A Belgian bishop has resigned after admitting he sexually abused a young boy more than two decades ago.
Roger Vangheluwe, 73, is the first bishop to have been directly implicated in a church since a string of abuse cases and subsequent cover-ups began to emerge last year.
In a statement released on Friday the Bishop of Bruges said: "When I was still a simple priest and for a while when I began as a bishop, I sexually abused a young man in my close entourage.
"This has marked the victim forever. The wound does not heal. Neither in me nor the victim, he said, adding that had asked for forgiveness and was "enormously sorry".
Pope Benedict XVI accepted Vangheluwe's resignation, under a canon law provision for "illness" or unspecified "other serious reasons", the Vatican said.
'Culture of secrecy'
A number of other bishops have resigned since scandals involving catholic priests began sweeping Europe and the Americas last November.

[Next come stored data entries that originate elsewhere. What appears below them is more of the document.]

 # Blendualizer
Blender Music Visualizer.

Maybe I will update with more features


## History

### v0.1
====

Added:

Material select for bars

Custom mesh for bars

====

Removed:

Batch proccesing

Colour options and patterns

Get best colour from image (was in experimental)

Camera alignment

On Thursday, the pope also accepted the resignation of Irish Bishop James Moriarty, named in a damning report that found Catholic authorities in the Dublin archdiocese concealed abuse of children by priests for three decades.
The resignation of Moriarty, also 73, was the fourth to be approved over the scandal in Dublin, Ireland's biggest archdiocese.

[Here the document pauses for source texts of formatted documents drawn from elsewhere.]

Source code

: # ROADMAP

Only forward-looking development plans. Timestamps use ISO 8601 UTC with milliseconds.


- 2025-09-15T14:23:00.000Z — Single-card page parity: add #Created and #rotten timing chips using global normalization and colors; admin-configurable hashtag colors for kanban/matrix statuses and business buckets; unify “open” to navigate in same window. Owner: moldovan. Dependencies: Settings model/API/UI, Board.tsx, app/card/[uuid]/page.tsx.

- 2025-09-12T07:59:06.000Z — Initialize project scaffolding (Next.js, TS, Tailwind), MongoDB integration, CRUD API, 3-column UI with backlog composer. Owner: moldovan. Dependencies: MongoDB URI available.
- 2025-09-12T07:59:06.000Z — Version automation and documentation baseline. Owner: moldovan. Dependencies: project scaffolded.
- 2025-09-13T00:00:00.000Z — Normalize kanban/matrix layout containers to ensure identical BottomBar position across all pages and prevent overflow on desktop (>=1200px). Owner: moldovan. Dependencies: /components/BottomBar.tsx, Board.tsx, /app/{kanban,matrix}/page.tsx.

The investigation found church leaders there did not report abuse to police until the 1990s as part of a culture of secrecy and an overriding wish to avoid damaging the reputation of the Catholic church.
One priest admitted to sexually abusing more than 100 children, while another confessed that he had abused children on a fortnightly basis over 25 years.
Similar revelations across the world have rocked the Roman Catholic church, and one of Germany's most senior bishops, Bishop of Augsburg Walter Mixa, offered his resignation to the pope on Thursday after admitting he beat children at a Catholic orphanage in the 1970s and 1980s.